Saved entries
════════════════

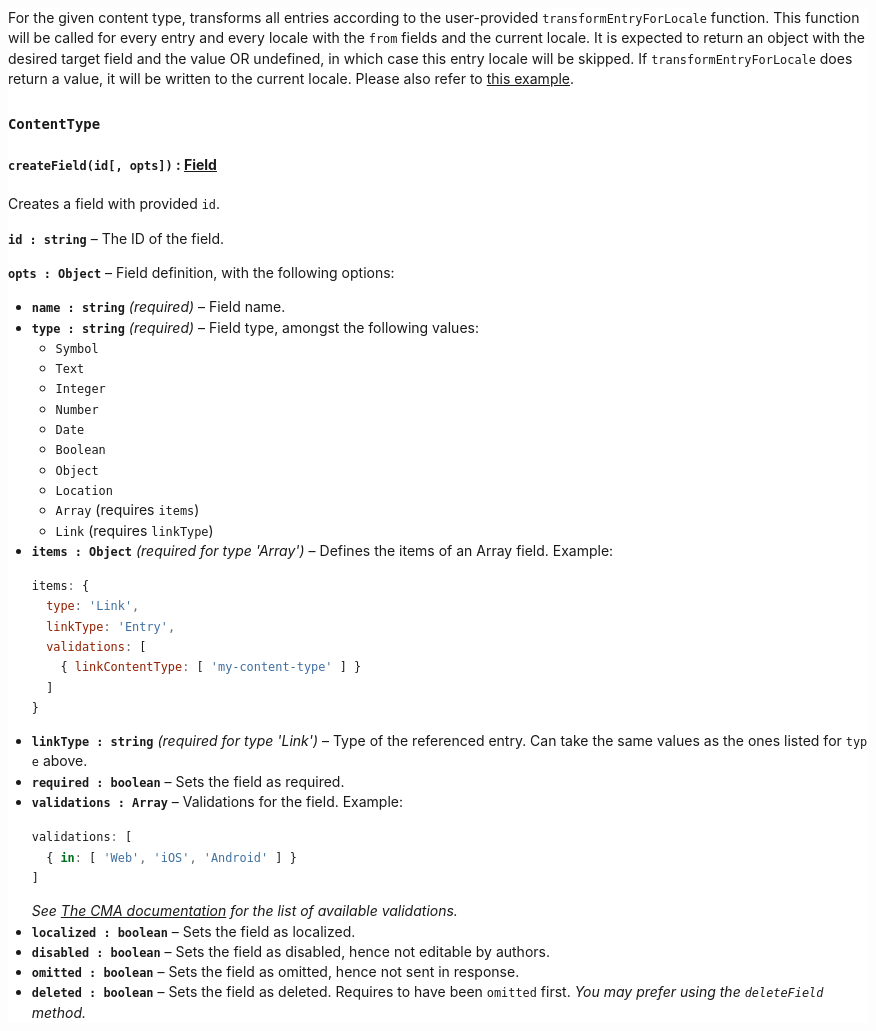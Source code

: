 For the given content type, transforms all entries according to the user-provided `transformEntryForLocale` function. This function will be called for every entry and every locale with the `from` fields and the current locale. It is expected to return an object with the desired target field and the value OR undefined, in which case this entry locale will be skipped. If `transformEntryForLocale` does return a value, it will be written to the current locale.
Please also refer to [this example](./examples/12-transform-content.js).

### `ContentType`

#### `createField(id[, opts])` : [Field](#field)

Creates a field with provided `id`.

**`id : string`** – The ID of the field.

**`opts : Object`** – Field definition, with the following options:
- **`name : string`** _(required)_ – Field name.
- **`type : string`** _(required)_ – Field type, amongst the following values:
  - `Symbol`
  - `Text`
  - `Integer`
  - `Number`
  - `Date`
  - `Boolean`
  - `Object`
  - `Location`
  - `Array` (requires `items`)
  - `Link` (requires `linkType`)
- **`items : Object`** _(required for type 'Array')_ – Defines the items of an Array field.
  Example:
  ```javascript
  items: {
    type: 'Link',
    linkType: 'Entry',
    validations: [
      { linkContentType: [ 'my-content-type' ] }
    ]
  }
  ```
- **`linkType : string`** _(required for type 'Link')_ – Type of the referenced entry.
  Can take the same values as the ones listed for `type` above.
- **`required : boolean`** – Sets the field as required.
- **`validations : Array`** – Validations for the field.
  Example:
  ```javascript
  validations: [
    { in: [ 'Web', 'iOS', 'Android' ] }
  ]
  ```
  _See [The CMA documentation](https://www.contentful.com/developers/docs/references/content-management-api/#/reference/content-types/content-type) for the list of available validations._
- **`localized : boolean`** – Sets the field as localized.
- **`disabled : boolean`** – Sets the field as disabled, hence not editable by authors.
- **`omitted : boolean`** – Sets the field as omitted, hence not sent in response.
- **`deleted : boolean`** – Sets the field as deleted. Requires to have been `omitted` first.
  _You may prefer using the `deleteField` method._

════════════════

#### EXERCISE OBJECTIVE:
Reply with nothing except the number of lines in the records that include the word "hence".

#### ANSWER AREA:
2